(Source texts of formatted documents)
——————————

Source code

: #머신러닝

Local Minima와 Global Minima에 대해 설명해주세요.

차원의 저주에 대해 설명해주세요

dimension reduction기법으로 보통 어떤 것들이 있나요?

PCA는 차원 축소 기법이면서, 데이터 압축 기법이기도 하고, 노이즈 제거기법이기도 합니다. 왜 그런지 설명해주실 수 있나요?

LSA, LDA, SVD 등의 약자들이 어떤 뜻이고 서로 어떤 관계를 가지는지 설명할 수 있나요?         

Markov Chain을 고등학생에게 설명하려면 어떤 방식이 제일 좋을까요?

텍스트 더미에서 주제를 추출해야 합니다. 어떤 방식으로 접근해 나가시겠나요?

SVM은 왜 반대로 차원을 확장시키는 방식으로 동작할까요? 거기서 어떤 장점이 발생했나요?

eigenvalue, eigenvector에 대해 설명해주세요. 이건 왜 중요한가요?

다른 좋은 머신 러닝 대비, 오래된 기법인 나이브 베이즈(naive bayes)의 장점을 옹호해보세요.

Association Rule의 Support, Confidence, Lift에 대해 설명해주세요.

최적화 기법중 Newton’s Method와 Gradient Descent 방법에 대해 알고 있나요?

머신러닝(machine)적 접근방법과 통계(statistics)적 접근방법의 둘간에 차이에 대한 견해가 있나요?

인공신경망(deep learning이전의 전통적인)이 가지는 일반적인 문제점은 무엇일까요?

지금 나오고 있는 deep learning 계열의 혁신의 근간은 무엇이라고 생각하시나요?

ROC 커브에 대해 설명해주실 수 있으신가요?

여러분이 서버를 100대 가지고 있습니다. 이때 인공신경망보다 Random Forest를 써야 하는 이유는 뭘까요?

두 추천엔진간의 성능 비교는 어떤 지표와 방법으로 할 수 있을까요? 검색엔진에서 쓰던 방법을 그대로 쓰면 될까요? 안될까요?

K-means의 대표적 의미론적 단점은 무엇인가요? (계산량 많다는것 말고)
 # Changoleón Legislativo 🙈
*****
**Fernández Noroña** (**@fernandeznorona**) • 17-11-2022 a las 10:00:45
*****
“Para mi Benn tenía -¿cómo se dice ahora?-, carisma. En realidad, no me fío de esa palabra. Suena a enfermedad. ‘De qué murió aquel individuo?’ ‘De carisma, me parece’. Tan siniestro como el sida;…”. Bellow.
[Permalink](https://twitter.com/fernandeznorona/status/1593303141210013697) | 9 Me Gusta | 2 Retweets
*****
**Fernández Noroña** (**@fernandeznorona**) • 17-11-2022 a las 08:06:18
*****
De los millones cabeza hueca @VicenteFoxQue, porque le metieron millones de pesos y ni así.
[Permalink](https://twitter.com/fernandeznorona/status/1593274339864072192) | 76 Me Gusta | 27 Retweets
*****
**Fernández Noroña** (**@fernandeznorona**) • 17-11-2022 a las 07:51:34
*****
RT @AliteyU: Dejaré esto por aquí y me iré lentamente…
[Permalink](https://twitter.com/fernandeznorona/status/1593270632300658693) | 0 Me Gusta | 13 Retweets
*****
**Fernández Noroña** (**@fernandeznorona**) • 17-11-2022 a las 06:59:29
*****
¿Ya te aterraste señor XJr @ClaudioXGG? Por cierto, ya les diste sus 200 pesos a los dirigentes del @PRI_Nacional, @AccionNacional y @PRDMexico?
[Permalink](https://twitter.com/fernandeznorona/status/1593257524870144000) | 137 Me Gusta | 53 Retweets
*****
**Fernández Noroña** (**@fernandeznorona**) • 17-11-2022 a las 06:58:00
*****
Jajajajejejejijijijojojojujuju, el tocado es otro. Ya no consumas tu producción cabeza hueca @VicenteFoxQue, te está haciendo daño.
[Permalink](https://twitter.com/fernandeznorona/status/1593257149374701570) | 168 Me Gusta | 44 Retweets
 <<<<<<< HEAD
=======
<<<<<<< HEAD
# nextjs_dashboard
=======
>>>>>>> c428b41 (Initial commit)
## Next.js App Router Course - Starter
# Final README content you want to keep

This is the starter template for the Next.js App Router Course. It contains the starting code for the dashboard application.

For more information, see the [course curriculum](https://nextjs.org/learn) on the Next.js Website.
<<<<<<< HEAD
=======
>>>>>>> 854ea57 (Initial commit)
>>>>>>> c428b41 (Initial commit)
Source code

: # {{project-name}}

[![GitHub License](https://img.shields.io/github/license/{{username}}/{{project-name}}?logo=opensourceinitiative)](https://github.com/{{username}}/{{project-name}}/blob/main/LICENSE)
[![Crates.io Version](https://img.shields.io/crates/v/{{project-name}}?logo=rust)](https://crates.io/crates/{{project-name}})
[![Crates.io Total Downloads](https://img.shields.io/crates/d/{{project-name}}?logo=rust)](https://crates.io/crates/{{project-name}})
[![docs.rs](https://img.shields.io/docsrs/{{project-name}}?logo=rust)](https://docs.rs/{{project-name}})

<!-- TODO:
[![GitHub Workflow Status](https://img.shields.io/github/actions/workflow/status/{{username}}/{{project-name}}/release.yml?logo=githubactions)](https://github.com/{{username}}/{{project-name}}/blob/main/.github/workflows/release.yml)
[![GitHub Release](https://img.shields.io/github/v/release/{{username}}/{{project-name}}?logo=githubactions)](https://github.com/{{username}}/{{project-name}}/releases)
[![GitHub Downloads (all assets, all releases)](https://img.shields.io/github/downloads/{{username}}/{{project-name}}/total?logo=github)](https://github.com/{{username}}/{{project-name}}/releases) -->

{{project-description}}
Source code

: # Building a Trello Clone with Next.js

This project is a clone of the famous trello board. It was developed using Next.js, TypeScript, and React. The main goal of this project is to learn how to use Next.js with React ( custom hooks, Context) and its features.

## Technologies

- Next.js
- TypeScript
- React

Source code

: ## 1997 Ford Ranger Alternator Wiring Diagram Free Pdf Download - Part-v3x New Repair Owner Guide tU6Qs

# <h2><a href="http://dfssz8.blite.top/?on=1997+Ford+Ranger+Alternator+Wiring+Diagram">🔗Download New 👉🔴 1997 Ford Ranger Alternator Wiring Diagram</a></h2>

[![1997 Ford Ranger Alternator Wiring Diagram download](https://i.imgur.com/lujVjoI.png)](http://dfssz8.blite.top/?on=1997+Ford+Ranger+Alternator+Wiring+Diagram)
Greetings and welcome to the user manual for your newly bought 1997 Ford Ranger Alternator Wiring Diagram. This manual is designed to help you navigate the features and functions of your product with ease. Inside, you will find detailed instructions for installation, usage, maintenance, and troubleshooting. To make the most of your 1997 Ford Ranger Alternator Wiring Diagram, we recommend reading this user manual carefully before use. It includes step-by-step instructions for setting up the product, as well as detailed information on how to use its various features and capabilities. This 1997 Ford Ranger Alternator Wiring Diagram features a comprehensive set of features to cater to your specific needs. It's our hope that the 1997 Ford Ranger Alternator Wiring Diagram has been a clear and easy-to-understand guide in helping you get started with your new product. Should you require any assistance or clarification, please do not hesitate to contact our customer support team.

——————————

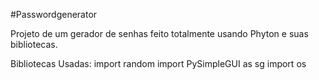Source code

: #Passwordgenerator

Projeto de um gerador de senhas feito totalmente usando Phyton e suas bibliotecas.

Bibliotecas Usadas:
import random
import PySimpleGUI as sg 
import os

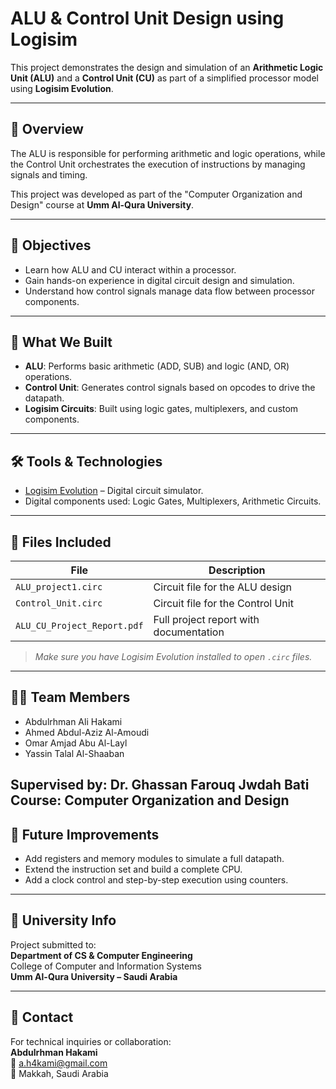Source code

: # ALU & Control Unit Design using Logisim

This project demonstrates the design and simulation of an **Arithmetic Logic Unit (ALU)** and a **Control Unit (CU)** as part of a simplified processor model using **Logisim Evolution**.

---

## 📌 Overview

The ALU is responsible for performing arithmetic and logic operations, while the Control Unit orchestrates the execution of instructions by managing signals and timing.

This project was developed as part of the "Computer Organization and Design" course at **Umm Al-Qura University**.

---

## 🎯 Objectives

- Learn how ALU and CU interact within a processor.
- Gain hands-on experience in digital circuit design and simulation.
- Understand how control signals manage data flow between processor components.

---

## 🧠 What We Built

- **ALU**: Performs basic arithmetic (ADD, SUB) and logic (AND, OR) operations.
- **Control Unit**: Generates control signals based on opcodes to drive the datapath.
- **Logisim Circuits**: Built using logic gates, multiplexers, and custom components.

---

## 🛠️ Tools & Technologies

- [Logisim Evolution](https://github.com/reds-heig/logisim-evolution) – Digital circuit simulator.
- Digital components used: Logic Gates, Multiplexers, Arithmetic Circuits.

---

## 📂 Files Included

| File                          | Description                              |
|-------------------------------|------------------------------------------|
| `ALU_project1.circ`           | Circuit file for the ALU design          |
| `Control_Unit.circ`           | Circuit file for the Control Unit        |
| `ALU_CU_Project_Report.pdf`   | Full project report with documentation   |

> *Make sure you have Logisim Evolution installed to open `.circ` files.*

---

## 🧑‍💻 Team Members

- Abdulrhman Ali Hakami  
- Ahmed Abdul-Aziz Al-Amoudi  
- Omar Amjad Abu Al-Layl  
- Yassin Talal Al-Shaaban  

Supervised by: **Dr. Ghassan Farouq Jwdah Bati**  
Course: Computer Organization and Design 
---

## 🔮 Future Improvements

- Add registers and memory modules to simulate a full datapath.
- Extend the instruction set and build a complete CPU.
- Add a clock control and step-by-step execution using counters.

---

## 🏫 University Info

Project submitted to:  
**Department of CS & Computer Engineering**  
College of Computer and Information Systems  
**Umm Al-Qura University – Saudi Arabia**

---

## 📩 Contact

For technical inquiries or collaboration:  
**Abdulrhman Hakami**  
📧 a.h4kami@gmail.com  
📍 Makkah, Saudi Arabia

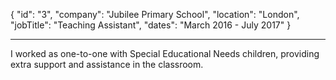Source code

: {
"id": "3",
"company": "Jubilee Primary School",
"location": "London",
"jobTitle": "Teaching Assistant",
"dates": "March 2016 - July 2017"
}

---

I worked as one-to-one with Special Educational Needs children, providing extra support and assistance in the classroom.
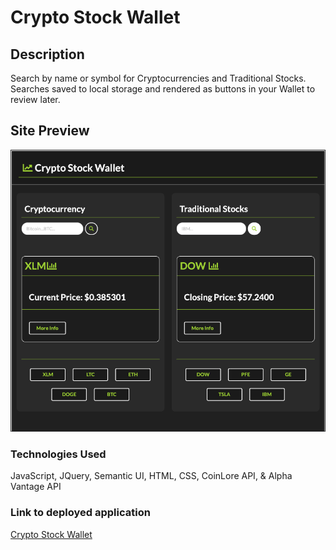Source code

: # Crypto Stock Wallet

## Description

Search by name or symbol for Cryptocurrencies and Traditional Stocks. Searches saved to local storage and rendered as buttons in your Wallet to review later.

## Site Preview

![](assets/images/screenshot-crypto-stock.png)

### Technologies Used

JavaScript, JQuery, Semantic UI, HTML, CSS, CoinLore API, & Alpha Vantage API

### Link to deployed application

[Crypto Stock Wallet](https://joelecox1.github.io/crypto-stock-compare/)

——————————

**WORK INSTRUCTIONS**: What lines hold the string "Circuits"? Pick them out of the data.

**SOLUTION TO THE EXERCISE**:
- **Logisim Circuits**: Built using logic gates, multiplexers, and custom components.
- Digital components used: Logic Gates, Multiplexers, Arithmetic Circuits.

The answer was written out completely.